Task brief = Once you find the line with "## Fire Safety Pledge" in the data below, transcribe exactly each line from there to the line with "Note: The overhead introduced is big!", inclusive, and nothing else. Drop the pictures.

===== Information supplied =====

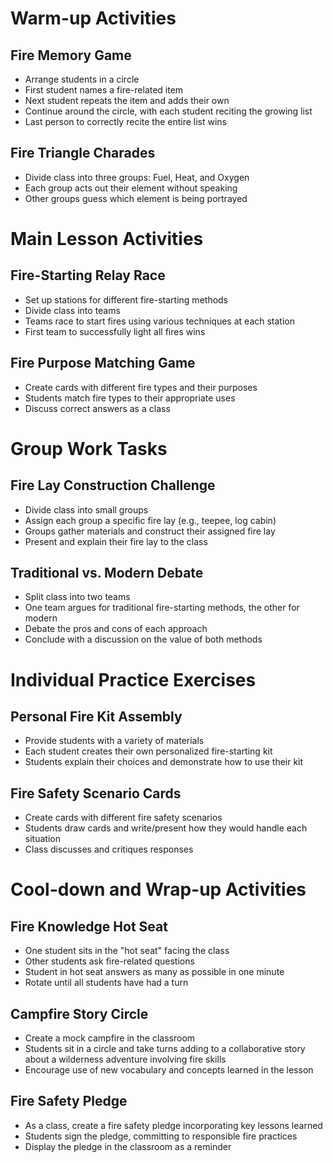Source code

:# Warm-up Activities

## Fire Memory Game
- Arrange students in a circle
- First student names a fire-related item
- Next student repeats the item and adds their own
- Continue around the circle, with each student reciting the growing list
- Last person to correctly recite the entire list wins

## Fire Triangle Charades
- Divide class into three groups: Fuel, Heat, and Oxygen
- Each group acts out their element without speaking
- Other groups guess which element is being portrayed

# Main Lesson Activities

## Fire-Starting Relay Race
- Set up stations for different fire-starting methods
- Divide class into teams
- Teams race to start fires using various techniques at each station
- First team to successfully light all fires wins

## Fire Purpose Matching Game
- Create cards with different fire types and their purposes
- Students match fire types to their appropriate uses
- Discuss correct answers as a class

# Group Work Tasks

## Fire Lay Construction Challenge
- Divide class into small groups
- Assign each group a specific fire lay (e.g., teepee, log cabin)
- Groups gather materials and construct their assigned fire lay
- Present and explain their fire lay to the class

## Traditional vs. Modern Debate
- Split class into two teams
- One team argues for traditional fire-starting methods, the other for modern
- Debate the pros and cons of each approach
- Conclude with a discussion on the value of both methods

# Individual Practice Exercises

## Personal Fire Kit Assembly
- Provide students with a variety of materials
- Each student creates their own personalized fire-starting kit
- Students explain their choices and demonstrate how to use their kit

## Fire Safety Scenario Cards
- Create cards with different fire safety scenarios
- Students draw cards and write/present how they would handle each situation
- Class discusses and critiques responses

# Cool-down and Wrap-up Activities

## Fire Knowledge Hot Seat
- One student sits in the "hot seat" facing the class
- Other students ask fire-related questions
- Student in hot seat answers as many as possible in one minute
- Rotate until all students have had a turn

## Campfire Story Circle
- Create a mock campfire in the classroom
- Students sit in a circle and take turns adding to a collaborative story about a wilderness adventure involving fire skills
- Encourage use of new vocabulary and concepts learned in the lesson

## Fire Safety Pledge
- As a class, create a fire safety pledge incorporating key lessons learned
- Students sign the pledge, committing to responsible fire practices
- Display the pledge in the classroom as a reminder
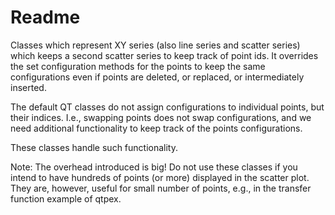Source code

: # Readme

Classes which represent XY series (also line series and scatter series) which keeps a second scatter series to keep track of point ids.
It overrides the set configuration methods for the points to keep the same configurations even if points are deleted, or replaced, or intermediately inserted.

The default QT classes do not assign configurations to individual points, but their indices.
I.e., swapping points does not swap configurations, and we need additional functionality to keep track of the points configurations.

These classes handle such functionality.

Note: The overhead introduced is big!
Do not use these classes if you intend to have hundreds of points (or more) displayed in the scatter plot.
They are, however, useful for small number of points, e.g., in the transfer function example of qtpex.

=====

Response =
## Fire Safety Pledge
- As a class, create a fire safety pledge incorporating key lessons learned
- Students sign the pledge, committing to responsible fire practices
- Display the pledge in the classroom as a reminder
Source code

: # Readme

Classes which represent XY series (also line series and scatter series) which keeps a second scatter series to keep track of point ids.
It overrides the set configuration methods for the points to keep the same configurations even if points are deleted, or replaced, or intermediately inserted.

The default QT classes do not assign configurations to individual points, but their indices.
I.e., swapping points does not swap configurations, and we need additional functionality to keep track of the points configurations.

These classes handle such functionality.

Note: The overhead introduced is big!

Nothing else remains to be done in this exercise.